Top 5 differentially expressed genes. Visual representation of the top differentially expressed genes in mucosal biopsies of patients responding and not responding to vedolizumab. FDR, false discovery rate–corrected P value; logFC, log fold change. Top 5 differentially expressed genes: (A) KRT23, (B) TMEM35, (C) DCHS2, (D) CLDN8, and (E) IFI6.

Pathway analysis on the 186 differentially expressed genes using ingenuity pathway analysis revealed rather unspecific top canonical pathways (granulocyte adhesion and diapedesis [P = 9.4 × 10–5] and role of cytokines in mediating communication between immune cells [P = 1.1 × 10–3]). Similarly, a more focused gene enrichment analysis using gene set enrichment analysis, looking at Gene Ontology (GO) gene sets covering leukocyte migration and cell adhesion confirmed the GO leukocyte migration gene set, among many other trafficking and adhesion gene sets, indeed significantly enriched in nonremitters (P = .006) (Supplementary Table S6, Supplementary Figure S1). Predicted upstream regulators in vedolizumab nonremitters included TNF (P = 2.2 × 10–10), nuclear factor kappa B (P = 4.6 × 10–9), and interleukin 1β (P = 1.8 × 10–8). Deconvolution methods showed a significant enrichment of effector memory CD4+T cells (P = .008), monocytes (P = .005), M1 macrophages (P = .05), and regulatory T cells (P = .05) in nonremitters before vedolizumab initiation. In contrast, naïve B cells were significantly enriched in colonic biopsies of remitters (P = .03) (Figure 2).

Supplementary Table S6

Gene Set Enrichment Analysis Results Focused on the Leukocyte Migration and Cell Adhesion Gene Ontology Gene Sets, Derived From the MSigDB

GO gene set	Nominal P value	FDR corrected P value
Leukocyte migration	.006	.017
Leukocyte adhesion to vascular endothelial cells	.032	.090
Cellular extravasation	.038	.060
Leukocyte cell adhesion	.089	.098
Integrin-mediated signaling pathway	.117	.145
Integrin binding	.171	.166
Cell adhesion molecule binding	.201	.221
Cell substrate adhesion	.232	.208

All gene sets are enriched in the nonresponder group.
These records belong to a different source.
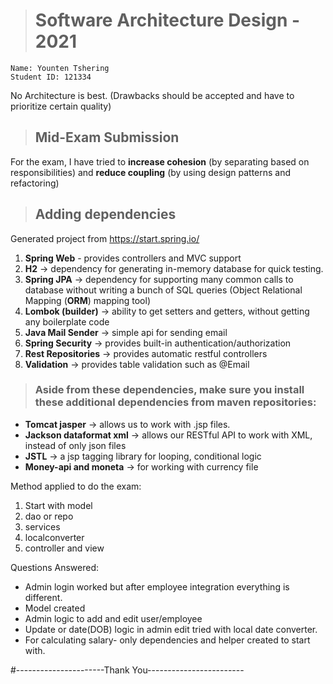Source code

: ># Software Architecture Design - 2021

```
Name: Younten Tshering
Student ID: 121334
```
No Architecture is best. (Drawbacks should be accepted and have to prioritize certain quality)

>## Mid-Exam Submission 

For the exam, I have tried to **increase cohesion** (by separating based on responsibilities) and **reduce coupling** (by using design patterns and refactoring)

>## Adding dependencies
Generated project from https://start.spring.io/

1. **Spring Web** - provides controllers and MVC support
2. **H2** → dependency for generating in-memory database for quick testing.
3. **Spring JPA** → dependency for supporting many common calls to database without writing a bunch of SQL queries (Object Relational Mapping (**ORM**) mapping tool)
4. **Lombok (builder)** → ability to get setters and getters, without getting any boilerplate code
5. **Java Mail Sender** → simple api for sending email 
6. **Spring Security** → provides built-in authentication/authorization
7. **Rest Repositories** → provides automatic restful controllers
8. **Validation** → provides table validation such as @Email

>### Aside from these dependencies, make sure you install these additional dependencies from maven repositories:

- **Tomcat jasper** → allows us to work with .jsp files.
- **Jackson dataformat xml** → allows our RESTful API to work with XML, instead of only json files
- **JSTL** → a jsp tagging library for looping, conditional logic
- **Money-api and moneta** → for working with currency file

Method applied to do the exam:
1. Start with model
2. dao or repo
3. services 
4. localconverter 
5. controller and view

Questions Answered: 

- Admin login worked but after employee integration everything is different. 
- Model created
- Admin logic to add and edit user/employee
- Update or date(DOB) logic in admin edit tried with local date converter.
- For calculating salary- only dependencies and helper created to start with.




#----------------------Thank You------------------------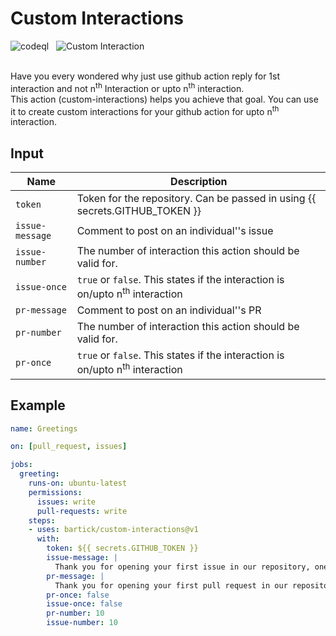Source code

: # Custom Interactions
![codeql](https://github.com/bartick/custom-interactions/actions/workflows/codeql-analysis.yml/badge.svg) &nbsp;
![Custom Interaction](https://github.com/bartick/custom-interactions/actions/workflows/test.yml/badge.svg)      
&nbsp;

Have you every wondered why just use github action reply for 1st interaction and not n<sup>th</sup> Interaction or upto n<sup>th</sup> interaction.       
This action (custom-interactions) helps you achieve that goal. You can use it to create custom interactions for your github action for upto n<sup>th</sup> interaction.

## Input
| Name | Description |
| --- | --- |
| `token` | Token for the repository. Can be passed in using {{ secrets.GITHUB_TOKEN }} |
| `issue-message` | Comment to post on an individual''s issue |
| `issue-number` | The number of interaction this action should be valid for. |
| `issue-once` | `true` or `false`. This states if the interaction is on/upto n<sup>th</sup> interaction |
| `pr-message` | Comment to post on an individual''s PR |
| `pr-number` | The number of interaction this action should be valid for. |
| `pr-once` | `true` or `false`. This states if the interaction is on/upto n<sup>th</sup> interaction |

## Example
```yaml
name: Greetings

on: [pull_request, issues]

jobs:
  greeting:
    runs-on: ubuntu-latest
    permissions:
      issues: write
      pull-requests: write
    steps:
    - uses: bartick/custom-interactions@v1
      with:
        token: ${{ secrets.GITHUB_TOKEN }}
        issue-message: |
          Thank you for opening your first issue in our repository, one of our maintainers will get in touch with you soon.
        pr-message: |
          Thank you for opening your first pull request in our repository, one of our maintainers will get in touch with you soon.
        pr-once: false
        issue-once: false
        pr-number: 10
        issue-number: 10
```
FDR, false discovery rate; GO, Gene Ontology; TNF, tumor necrosis factor.

Supplementary Figure S1

Gene set enrichment analysis enrichment of the Gene Ontology (GO) leukocyte migration gene set in the colonic transcriptomic dataset. The bar-code plot indicates the position of the genes on the expression data rank, sorted by its association with vedolizumab-induced endoscopic remission (P < .001).

Figure 2

Cellular deconvolution. Visual representation of the enrichment scores for the individual cells types identified being differentially represented between vedolizumab (A) nonremitters and (B) remitters, according to deconvolution techniques on the baseline transcriptome. T regs, regulatory T cells; T em, effector memory cells.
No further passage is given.